In the statistical analysis the authors stat that:

We used single imputation with the expectation maximation algorithm for individual missing items on questionnaires and performance tests, with scores from the same timepoint as predictors.

Should the authors tell readers that what kind of distributions they assumed for the single imputation? otherwise there can be many different results for imputed data (from different distributions) I think.

Thank you very much.

Without more details about what they assumed, you couldn't reproduce what they did, so in that sense at least (i.e. for their work to be reproducible) then you'd need to know information like the assumed model, yes.

Whether that constitutes a "should" is really dependent on what normative criteria we're applying (are we addressing the editorial standards of the journal as our criterion for 'should', for example?).

From your quote it sounds like they might have applied some kind of regression model for their imputation, but that's not very precise.

• I think "single imputation with the expectation maximation algorithm" is really confusing me. Jul 14 '15 at 3:43
• Filling in (imputing) one or more missing values once and in effect treating them as data after that (thereby ignoring their uncertainty), compare multiple imputation. Jul 14 '15 at 3:49

Yes, they should have. As Glen_b has noted, it is difficult if not impossible to actually reproduce their analysis based on the vague description of how they performed their imputation. My guess is that the distribution they used is a multivariate normal distribution, but that is just that - a guess.
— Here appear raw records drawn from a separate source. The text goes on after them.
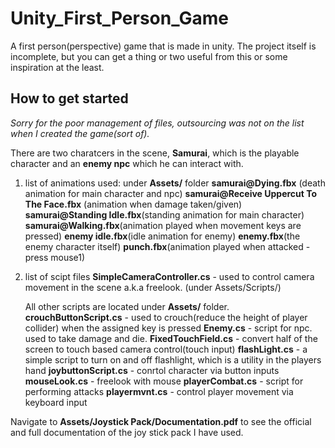 # Unity_First_Person_Game
A first person(perspective) game that is made in unity. The project itself is incomplete, but you can get a thing or two useful from this or some inspiration at the least.


## How to get started

_Sorry for the poor management of files, outsourcing was not on the list when I created the game(sort of)._

There are two charatcers in the scene, __Samurai__, which is the playable character and an __enemy npc__ which he can interact with.

1. list of animations used: under __Assets/__ folder
    __samurai@Dying.fbx__ (death animation for main character and npc)
    __samurai@Receive Uppercut To The Face.fbx__ (animation when damage taken/given)
    __samurai@Standing Idle.fbx__(standing animation for main character)
    __samurai@Walking.fbx__(animation played when movement keys are pressed)
    __enemy idle.fbx__(idle animation for enemy)
    __enemy.fbx__(the enemy character itself)
    __punch.fbx__(animation played when attacked - press mouse1)

2. list of scipt files
    __SimpleCameraController.cs__ - used to control camera movement in the scene a.k.a freelook. (under Assets/Scripts/)

    All other scripts are located under __Assets/__ folder.
    __crouchButtonScript.cs__ - used to crouch(reduce the height of player collider) when the assigned key is pressed
    __Enemy.cs__ - script for npc. used to take damage and die.
    __FixedTouchField.cs__ - convert half of the screen to touch based camera control(touch input)
    __flashLight.cs__ - a simple script to turn on and off flashlight, which is a utility in the players hand
    __joybuttonScript.cs__ - conrtol character via button inputs
    __mouseLook.cs__ - freelook with mouse
    __playerCombat.cs__ - script for performing attacks
    __playermvnt.cs__ - control player movement via keyboard input

Navigate to __Assets/Joystick Pack/Documentation.pdf__ to see the official and full documentation of the joy stick pack I have used.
However, it is absolutely something they can get away with in the field. While the paper is a few years old, Klebanoff and Cole published an analysis in the American Journal of Epidemiology looking at the data included in that journal as well as Epidemiology, International Journal of Epidemiology and Annals of Epidemiology, which might be considered some of the more methodologically sophisticated journals in the field, and found very few papers gave a full reporting of what they did. Part of their conclusion:

Authors who utilize multiple imputation or a similar method should state the fraction or number of observations deleted from the unimputed analysis because of missing data and the fraction or number recovered by imputation. The variables used to impute missing data should be stated. Revealing the set of variables upon which the missing-at-random assumption rests is akin to revealing the set of confounders upon which the assumption of no unmeasured confounding rests. We were surprised that eight of the 12 papers using multiple imputation stated the number of data sets imputed, while only seven stated the variables used to perform the imputations. Finally, we suggest that authors provide primary results from their imputed and complete case analyses, along with the corresponding confidence intervals. We understand that the few investigators routinely incorporating these procedures might view this recommendation as a “step backward” in methodological sophistication. However, we see this suggestion as lending a bridge between current and future practice.